There is a lot that is good that has come out of this delay. Above all, the delay is not my husband’s fault or mine so we remain on good terms which, as we’ve been stuck at close quarters for the duration, is a good thing. Secondly, we have had lots more time in lock-down to contemplate what we appreciate about our house and the finer points of our plan without having to commit. You can never spend too long on the preparatory stages. There’s something about building or renovating a home that brings up the most overreaching ambition or profound anxiety—or both. Despite what you think you know about your partner, it is likely to reveal areas of mistaken assumptions and misconception.

‘Above all, the delay is not my husband’s fault or mine so we remain on good terms which, as we’ve been stuck at close quarters for the duration, is a good thing.’

So press the ‘action’ button and batten down the hatches. Home and a sense of place is our base for security, rooted in our earliest experiences of attachment in infancy and some of us have a greater need of this in adulthood than others. While some of us launch ourselves into the world and see home as a party pad, others prioritise home as a place to withdraw, replenish and reconnect to ourselves. If we’re lucky enough to be able to have choice and control over our home by taking on a build or renovation project, it is also the way we express our personality. Even the most compatible two people are going to have differences in how they want to express that and will care about what feels important to them, yet these may be under-estimated by their partner.

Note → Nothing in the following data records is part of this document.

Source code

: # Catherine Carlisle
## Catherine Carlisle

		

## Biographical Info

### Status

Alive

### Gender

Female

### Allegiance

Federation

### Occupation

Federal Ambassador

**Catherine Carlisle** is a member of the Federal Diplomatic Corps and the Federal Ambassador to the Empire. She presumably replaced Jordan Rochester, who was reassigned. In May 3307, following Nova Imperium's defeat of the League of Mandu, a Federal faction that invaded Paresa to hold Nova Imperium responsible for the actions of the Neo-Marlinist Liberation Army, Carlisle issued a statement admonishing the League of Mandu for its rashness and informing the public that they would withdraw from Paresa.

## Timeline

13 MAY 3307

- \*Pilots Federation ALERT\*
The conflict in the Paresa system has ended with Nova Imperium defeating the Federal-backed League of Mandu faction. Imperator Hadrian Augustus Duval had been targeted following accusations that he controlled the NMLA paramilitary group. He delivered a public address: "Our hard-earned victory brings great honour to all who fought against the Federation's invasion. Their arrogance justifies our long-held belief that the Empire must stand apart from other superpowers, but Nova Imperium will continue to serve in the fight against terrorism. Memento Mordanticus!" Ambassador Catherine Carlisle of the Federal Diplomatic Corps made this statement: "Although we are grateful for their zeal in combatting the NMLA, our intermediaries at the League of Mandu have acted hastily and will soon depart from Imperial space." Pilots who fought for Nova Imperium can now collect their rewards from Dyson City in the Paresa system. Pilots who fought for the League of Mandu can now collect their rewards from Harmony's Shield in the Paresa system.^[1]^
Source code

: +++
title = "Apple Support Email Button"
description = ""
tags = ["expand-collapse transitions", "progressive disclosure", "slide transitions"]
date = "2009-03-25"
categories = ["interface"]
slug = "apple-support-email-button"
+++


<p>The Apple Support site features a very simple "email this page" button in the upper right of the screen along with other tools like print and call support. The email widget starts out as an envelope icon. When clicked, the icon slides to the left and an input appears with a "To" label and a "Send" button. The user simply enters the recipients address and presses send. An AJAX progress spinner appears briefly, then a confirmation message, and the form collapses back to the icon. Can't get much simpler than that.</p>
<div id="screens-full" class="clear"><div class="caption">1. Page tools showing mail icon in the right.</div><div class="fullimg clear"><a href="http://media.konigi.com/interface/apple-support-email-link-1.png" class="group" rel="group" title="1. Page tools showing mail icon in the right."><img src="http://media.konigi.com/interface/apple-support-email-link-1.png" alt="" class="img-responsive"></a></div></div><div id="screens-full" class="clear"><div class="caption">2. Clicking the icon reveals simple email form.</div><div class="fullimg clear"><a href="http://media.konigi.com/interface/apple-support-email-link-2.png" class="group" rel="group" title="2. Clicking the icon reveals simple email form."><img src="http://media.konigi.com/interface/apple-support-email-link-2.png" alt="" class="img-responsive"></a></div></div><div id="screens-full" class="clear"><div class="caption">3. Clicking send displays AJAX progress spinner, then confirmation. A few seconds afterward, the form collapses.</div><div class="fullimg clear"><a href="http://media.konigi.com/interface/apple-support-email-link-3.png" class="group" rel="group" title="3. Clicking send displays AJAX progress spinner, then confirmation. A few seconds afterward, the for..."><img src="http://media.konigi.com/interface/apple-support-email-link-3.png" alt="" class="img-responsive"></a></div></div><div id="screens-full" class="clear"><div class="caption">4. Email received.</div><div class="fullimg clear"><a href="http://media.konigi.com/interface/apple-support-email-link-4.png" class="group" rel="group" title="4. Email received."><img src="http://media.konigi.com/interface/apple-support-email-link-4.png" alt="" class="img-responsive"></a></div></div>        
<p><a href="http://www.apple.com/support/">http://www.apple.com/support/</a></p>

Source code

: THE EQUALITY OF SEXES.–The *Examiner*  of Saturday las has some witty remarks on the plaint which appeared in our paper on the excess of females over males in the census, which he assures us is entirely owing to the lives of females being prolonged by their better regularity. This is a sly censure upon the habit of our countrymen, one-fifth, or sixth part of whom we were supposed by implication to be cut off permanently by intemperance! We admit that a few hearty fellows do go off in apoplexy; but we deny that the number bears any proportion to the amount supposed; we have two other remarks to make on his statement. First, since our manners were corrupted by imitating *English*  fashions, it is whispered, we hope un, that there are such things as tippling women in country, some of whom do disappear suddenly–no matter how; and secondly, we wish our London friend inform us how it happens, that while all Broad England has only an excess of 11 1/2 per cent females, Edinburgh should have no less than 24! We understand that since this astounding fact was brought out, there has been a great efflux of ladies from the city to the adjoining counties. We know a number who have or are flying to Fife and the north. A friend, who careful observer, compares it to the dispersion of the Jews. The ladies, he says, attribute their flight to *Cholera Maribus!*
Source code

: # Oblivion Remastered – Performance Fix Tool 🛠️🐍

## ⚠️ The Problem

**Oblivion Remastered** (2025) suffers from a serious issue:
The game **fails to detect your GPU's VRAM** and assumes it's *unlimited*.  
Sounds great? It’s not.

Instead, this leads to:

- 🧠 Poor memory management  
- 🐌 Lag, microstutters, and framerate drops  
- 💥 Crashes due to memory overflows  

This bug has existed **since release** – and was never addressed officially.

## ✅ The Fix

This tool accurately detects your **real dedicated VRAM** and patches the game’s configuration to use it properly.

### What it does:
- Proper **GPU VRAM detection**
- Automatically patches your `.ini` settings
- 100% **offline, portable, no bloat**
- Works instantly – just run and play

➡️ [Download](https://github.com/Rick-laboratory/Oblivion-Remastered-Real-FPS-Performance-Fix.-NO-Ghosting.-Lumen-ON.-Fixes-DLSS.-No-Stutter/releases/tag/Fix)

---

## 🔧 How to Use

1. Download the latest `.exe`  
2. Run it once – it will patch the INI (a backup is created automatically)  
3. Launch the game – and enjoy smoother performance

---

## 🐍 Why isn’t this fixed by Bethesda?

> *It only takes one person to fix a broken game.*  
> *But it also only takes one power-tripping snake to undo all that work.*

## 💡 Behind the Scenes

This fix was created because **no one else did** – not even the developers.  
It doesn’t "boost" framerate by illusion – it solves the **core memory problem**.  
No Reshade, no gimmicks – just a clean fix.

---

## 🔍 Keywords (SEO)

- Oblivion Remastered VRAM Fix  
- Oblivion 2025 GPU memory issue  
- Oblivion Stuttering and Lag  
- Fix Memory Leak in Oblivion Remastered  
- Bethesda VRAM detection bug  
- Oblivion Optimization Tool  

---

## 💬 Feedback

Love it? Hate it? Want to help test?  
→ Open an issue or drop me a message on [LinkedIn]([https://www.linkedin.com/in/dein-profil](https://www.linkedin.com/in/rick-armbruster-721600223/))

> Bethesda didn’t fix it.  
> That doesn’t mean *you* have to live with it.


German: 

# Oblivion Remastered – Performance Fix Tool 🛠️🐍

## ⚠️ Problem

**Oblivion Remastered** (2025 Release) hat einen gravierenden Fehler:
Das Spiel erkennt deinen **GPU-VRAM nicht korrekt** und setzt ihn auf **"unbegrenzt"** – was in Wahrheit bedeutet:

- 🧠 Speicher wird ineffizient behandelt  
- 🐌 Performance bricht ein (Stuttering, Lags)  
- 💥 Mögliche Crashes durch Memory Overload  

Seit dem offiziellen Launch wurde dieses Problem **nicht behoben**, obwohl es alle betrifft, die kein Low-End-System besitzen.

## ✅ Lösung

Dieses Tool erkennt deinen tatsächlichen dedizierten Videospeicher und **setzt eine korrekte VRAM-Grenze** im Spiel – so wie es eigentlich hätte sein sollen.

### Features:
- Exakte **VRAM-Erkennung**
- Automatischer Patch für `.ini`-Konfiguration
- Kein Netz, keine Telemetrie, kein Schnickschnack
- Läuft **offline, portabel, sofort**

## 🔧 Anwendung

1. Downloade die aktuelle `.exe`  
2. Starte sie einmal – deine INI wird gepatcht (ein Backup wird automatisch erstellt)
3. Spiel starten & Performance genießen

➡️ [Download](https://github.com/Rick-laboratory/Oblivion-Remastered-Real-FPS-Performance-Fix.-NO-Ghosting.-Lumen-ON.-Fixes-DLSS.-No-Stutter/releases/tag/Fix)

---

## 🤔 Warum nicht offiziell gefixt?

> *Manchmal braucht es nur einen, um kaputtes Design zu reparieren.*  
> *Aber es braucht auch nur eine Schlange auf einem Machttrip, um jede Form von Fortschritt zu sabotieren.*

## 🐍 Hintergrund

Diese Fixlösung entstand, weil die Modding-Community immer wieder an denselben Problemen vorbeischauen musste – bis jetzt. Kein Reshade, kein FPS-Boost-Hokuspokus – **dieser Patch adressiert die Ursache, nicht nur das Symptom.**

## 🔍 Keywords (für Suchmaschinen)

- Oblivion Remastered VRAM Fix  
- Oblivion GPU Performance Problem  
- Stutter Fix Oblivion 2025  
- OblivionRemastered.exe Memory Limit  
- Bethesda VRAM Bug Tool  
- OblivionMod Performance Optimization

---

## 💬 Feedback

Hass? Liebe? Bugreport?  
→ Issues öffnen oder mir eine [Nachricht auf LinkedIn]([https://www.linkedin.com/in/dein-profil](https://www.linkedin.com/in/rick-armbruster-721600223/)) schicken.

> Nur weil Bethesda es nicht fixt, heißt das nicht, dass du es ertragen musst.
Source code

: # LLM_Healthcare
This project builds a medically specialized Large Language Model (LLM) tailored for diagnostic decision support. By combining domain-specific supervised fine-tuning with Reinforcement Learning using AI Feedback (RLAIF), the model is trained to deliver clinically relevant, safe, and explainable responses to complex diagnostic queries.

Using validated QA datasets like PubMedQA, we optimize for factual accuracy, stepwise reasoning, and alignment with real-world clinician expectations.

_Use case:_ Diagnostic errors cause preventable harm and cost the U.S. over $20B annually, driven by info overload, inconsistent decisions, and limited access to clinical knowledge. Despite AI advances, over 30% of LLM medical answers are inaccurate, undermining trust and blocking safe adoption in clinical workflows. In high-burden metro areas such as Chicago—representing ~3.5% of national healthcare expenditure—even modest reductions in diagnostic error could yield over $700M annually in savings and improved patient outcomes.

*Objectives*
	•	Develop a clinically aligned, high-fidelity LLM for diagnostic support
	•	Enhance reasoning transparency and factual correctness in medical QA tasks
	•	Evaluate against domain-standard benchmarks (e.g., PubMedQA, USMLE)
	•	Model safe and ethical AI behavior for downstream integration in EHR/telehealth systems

This was exposed in our project recently when we met with a potential architect. I had left making the initial contact to my husband and it was only when the nice man started by presenting nothing but glossy pictures of libraries that I realised that something was not quite right in the architect’s sense of our priorities. While my husband and the architect were transported into ecstasies by pictures of smart carpentry shelving, I wondered what had happened to the rest of the brief: the driveway and entrance, living room/kitchen, bedrooms, bathrooms, landscaping. These things only made it into the conversation when I—self-assertively or aggressively—mentioned them.

It’s not just your relationship with your partner that will be tested. You will also be discovering things about yourself that you thought were not an issue, but which now really seem to matter. Do you avoid confrontation and sell that to yourself as ‘Easy-going’? Suddenly ‘Easy-going’ is responsible for living the rest of your life with light switches 10cm higher than you like them. Or maybe it results in listening to every sound from the kitchen as you lie in bed upstairs because the builder assured you that the sound insulation you wanted surely wasn’t necessary? No wonder that the placid and calm person you thought you were has turned into a raving banshee as the build has progressed. Perhaps your self-assertive qualities suddenly get described as aggressive and you are accused of being the reason the builders haven’t turned up for two days. So no wonder you want to turn your ‘active’ dial-down to ‘resign’ and withdraw to the Western Isles for the duration.

‘Perhaps the key character in the whole project is our internal critic. It’s our internal project manager, the voice that sits on our shoulder to keep us in line, just in case we slip up and incur total humiliation and embarrassment.’

Perhaps the key character in the whole project is our internal critic. It’s our internal project manager, the voice that sits on our shoulder to keep us in line, just in case we slip up and incur total humiliation and embarrassment. A healthy relationship with that internal voice involves firmly keeping it in line, preferably out of the way, enabling us to act freely and from our best creative self. However a building project stimulates the internal critic no end and will prompt it to shout: ‘Are you sure about that? What will other people think?!’ or ‘Don’t be a weakling—go for it!’, or above all ‘Is this house/room going to be good enough? Is it going to reflect well on me’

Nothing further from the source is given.